[Task item] Which lines of the records below contain the string "class"? Report each of them.

(Records contained in a dataset)
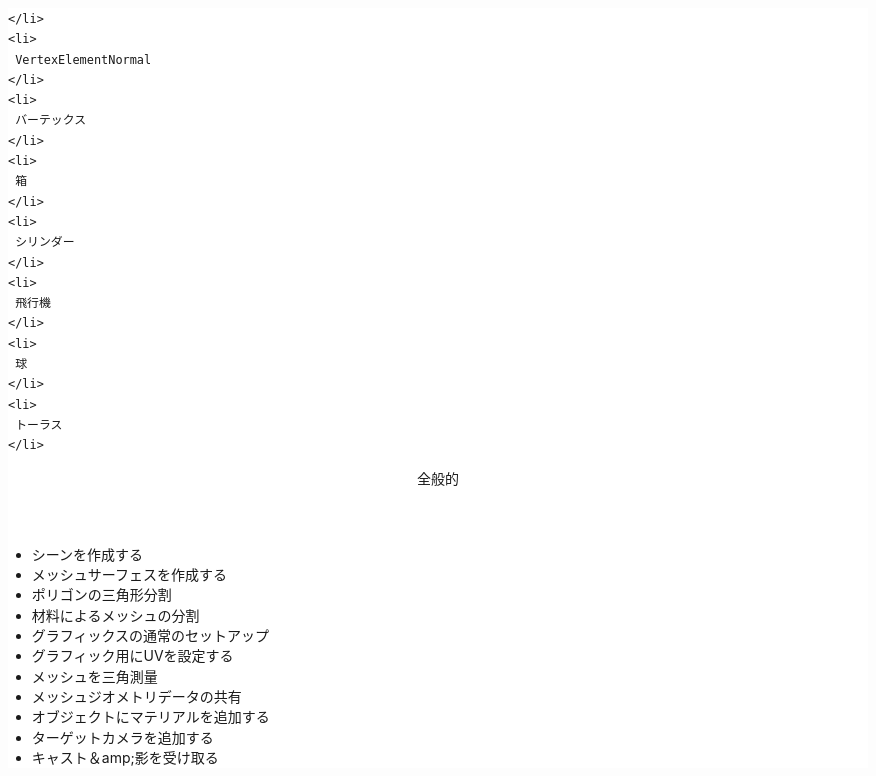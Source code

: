     </li>
    <li>
     VertexElementNormal
    </li>
    <li>
     バーテックス
    </li>
    <li>
     箱
    </li>
    <li>
     シリンダー
    </li>
    <li>
     飛行機
    </li>
    <li>
     球
    </li>
    <li>
     トーラス
    </li>
   </ul>
  </div>
  
  <div class="d1-col d1-right">
   <header>
    <i class="fa fa-bars">
    </i>
    全般的
   </header>
   <ul>
    <li>
     シーンを作成する
    </li>
    <li>
     メッシュサーフェスを作成する
    </li>
    <li>
     ポリゴンの三角形分割
    </li>
    <li>
     材料によるメッシュの分割
    </li>
    <li>
     グラフィックスの通常のセットアップ
    </li>
    <li>
     グラフィック用にUVを設定する
    </li>
    <li>
     メッシュを三角測量
    </li>
    <li>
     メッシュジオメトリデータの共有
    </li>
    <li>
     オブジェクトにマテリアルを追加する
    </li>
    <li>
     ターゲットカメラを追加する
    </li>
    <li>
     キャスト＆amp;影を受け取る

[Solved exercise]
  <div class="d1-col d1-right">
    <i class="fa fa-bars">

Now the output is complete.